= List of U.S. states by adjusted per capita personal income (2022) =

List of states by adjusted per capita personal income estimates the per capita personal income of residents of U.S. states adjusted by differences in the cost of living, called "regional price parities" by the U.S. Bureau of Economic Analysis. The BEA defines regional price parities as an estimate of "the differences in price levels across states and metropolitan areas for a given year and are expressed as a percentage of the overall national price level." The BEA defines personal income as follows:

Personal income is the income received by, or on behalf of, all persons from all sources: from participation as laborers in production, from owning a home or business, from the ownership of financial assets, and from government and business in the form of transfers. It includes income from domestic sources as well as the rest of world. It does not include realized or unrealized capital gains or losses.

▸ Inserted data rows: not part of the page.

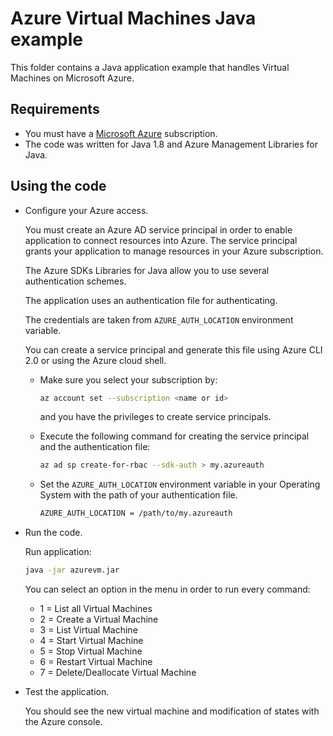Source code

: # Azure Virtual Machines Java example

This folder contains a Java application example that handles Virtual Machines on Microsoft Azure.

## Requirements

* You must have a [Microsoft Azure](https://azure.microsoft.com/) subscription.
* The code was written for Java 1.8 and Azure Management Libraries for Java.

## Using the code

* Configure your Azure access.

  You must create an Azure AD service principal in order to enable application to connect resources into Azure. The service principal grants your application to manage resources in your Azure subscription.

  The Azure SDKs Libraries for Java allow you to use several authentication schemes.

  The application uses an authentication file for authenticating.

  The credentials are taken from `AZURE_AUTH_LOCATION` environment variable.

  You can create a service principal and generate this file using Azure CLI 2.0 or using the Azure cloud shell.

  * Make sure you select your subscription by:

    ```bash
    az account set --subscription <name or id>
    ```

    and you have the privileges to create service principals.

  * Execute the following command for creating the service principal and the authentication file:
  
    ```bash
    az ad sp create-for-rbac --sdk-auth > my.azureauth
    ```
  
  * Set the `AZURE_AUTH_LOCATION` environment variable in your Operating System with the path of your authentication file.

    ```bash
    AZURE_AUTH_LOCATION = /path/to/my.azureauth
    ```

* Run the code.

  Run application:

  ```bash
  java -jar azurevm.jar
  ```

  You can select an option in the menu in order to run every command:

  * 1 = List all Virtual Machines
  * 2 = Create a Virtual Machine
  * 3 = List Virtual Machine
  * 4 = Start Virtual Machine
  * 5 = Stop Virtual Machine
  * 6 = Restart Virtual Machine
  * 7 = Delete/Deallocate Virtual Machine

* Test the application.

  You should see the new virtual machine and modification of states with the Azure console.
  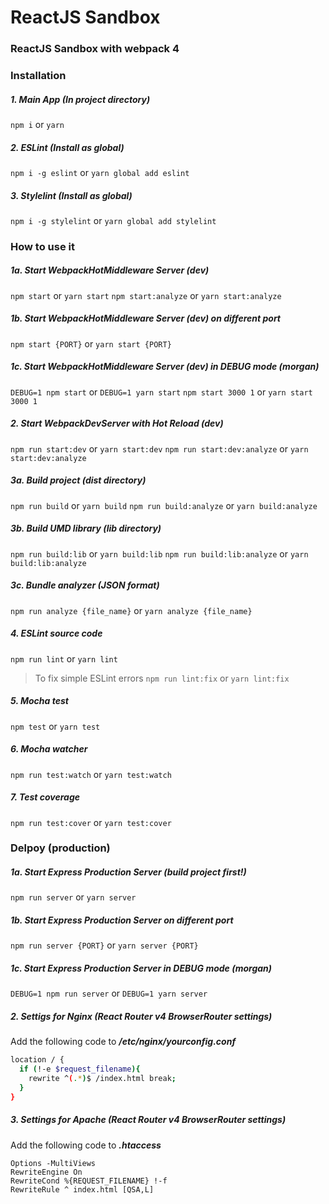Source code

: # ReactJS Sandbox
### ReactJS Sandbox with webpack 4
### Installation

##### 1. Main App (In project directory)
```npm i``` or ```yarn```
##### 2. ESLint (Install as global)
```npm i -g eslint``` or ```yarn global add eslint```
##### 3. Stylelint (Install as global)
```npm i -g stylelint``` or ```yarn global add stylelint```

### How to use it

##### 1a. Start WebpackHotMiddleware Server (dev)
```npm start``` or ```yarn start```
```npm start:analyze``` or ```yarn start:analyze```

##### 1b. Start WebpackHotMiddleware Server (dev) on different port
```npm start {PORT}``` or ```yarn start {PORT}```

##### 1c. Start WebpackHotMiddleware Server (dev) in DEBUG mode (morgan)
```DEBUG=1 npm start``` or ```DEBUG=1 yarn start```
```npm start 3000 1``` or ```yarn start 3000 1```

##### 2. Start WebpackDevServer with Hot Reload (dev)
```npm run start:dev``` or ```yarn start:dev```
```npm run start:dev:analyze``` or ```yarn start:dev:analyze```

##### 3a. Build project (dist directory)
```npm run build``` or ```yarn build```
```npm run build:analyze``` or ```yarn build:analyze```

##### 3b. Build UMD library (lib directory)
```npm run build:lib``` or ```yarn build:lib```
```npm run build:lib:analyze``` or ```yarn build:lib:analyze```

##### 3c. Bundle analyzer (JSON format)
```npm run analyze {file_name}``` or ```yarn analyze {file_name}```

##### 4. ESLint source code
```npm run lint``` or ```yarn lint```
> To fix simple ESLint errors
```npm run lint:fix``` or ```yarn lint:fix```

##### 5. Mocha test
```npm test``` or ```yarn test```

##### 6. Mocha watcher
```npm run test:watch``` or ```yarn test:watch```

##### 7. Test coverage
```npm run test:cover``` or ```yarn test:cover```

### Delpoy (production)

##### 1a. Start Express Production Server (build project first!)
```npm run server``` or ```yarn server```

##### 1b. Start Express Production Server on different port
```npm run server {PORT}``` or ```yarn server {PORT}```

##### 1c. Start Express Production Server in DEBUG mode (morgan)
```DEBUG=1 npm run server``` or ```DEBUG=1 yarn server```

##### 2. Settigs for Nginx (React Router v4 BrowserRouter settings)
Add the following code to **_/etc/nginx/yourconfig.conf_**
```bash
location / {
  if (!-e $request_filename){
    rewrite ^(.*)$ /index.html break;
  }
}
```
##### 3. Settings for Apache (React Router v4 BrowserRouter settings)
Add the following code to **_.htaccess_**
```
Options -MultiViews
RewriteEngine On
RewriteCond %{REQUEST_FILENAME} !-f
RewriteRule ^ index.html [QSA,L]
```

Personal income is estimated before the deduction of personal income taxes and other personal taxes and is reported in current dollars (no adjustment is made for price changes).

Per Capita Personal Income (PCPI) is a more inclusive estimate of the average standard of living of citizens and residents in the U.S. than measures of per capita income. PCPI "includes wages, benefits, proprietor income, dividends, interest, rent, and transfer payments" such as Social Security, veteran's benefits, farm subsidies, welfare, and food stamps.

The differences in estimates of per capita income and per capita personal income is large. In 2019, the U.S. Census Bureau calculated a per capita income of the United States as 34,103 dollars. The U.S. Bureau of Economic Analysis calculated the PCPI as 56,490 dollars.

A more valid accounting of the differences in the standard of living of American citizens in different states requires recognition that prices vary from state to state and community to community. In general, a dollar has more purchasing power in the poorer states than it does in the richer states. The difference in housing costs from state to state is especially important. The Bureau of Economic Analysis has calculated that the regional price parity of U.S. states ranges from 84.4 in Mississippi (the cheapest state in which to live) to Hawaii at 119.3 (the most expensive state). In other words, an income of $0.84 in Mississippi equals an income of $1.19 in Hawaii with the U.S as a whole having an average PCPI of $1.00. To put it another way, the purchasing power of a dollar is $1.18 in Mississippi and $0.84 in Hawaii. The net impact of accounting for differences in the purchasing power of a dollar in different states is to narrow the gap in the standard of living between rich and poor states.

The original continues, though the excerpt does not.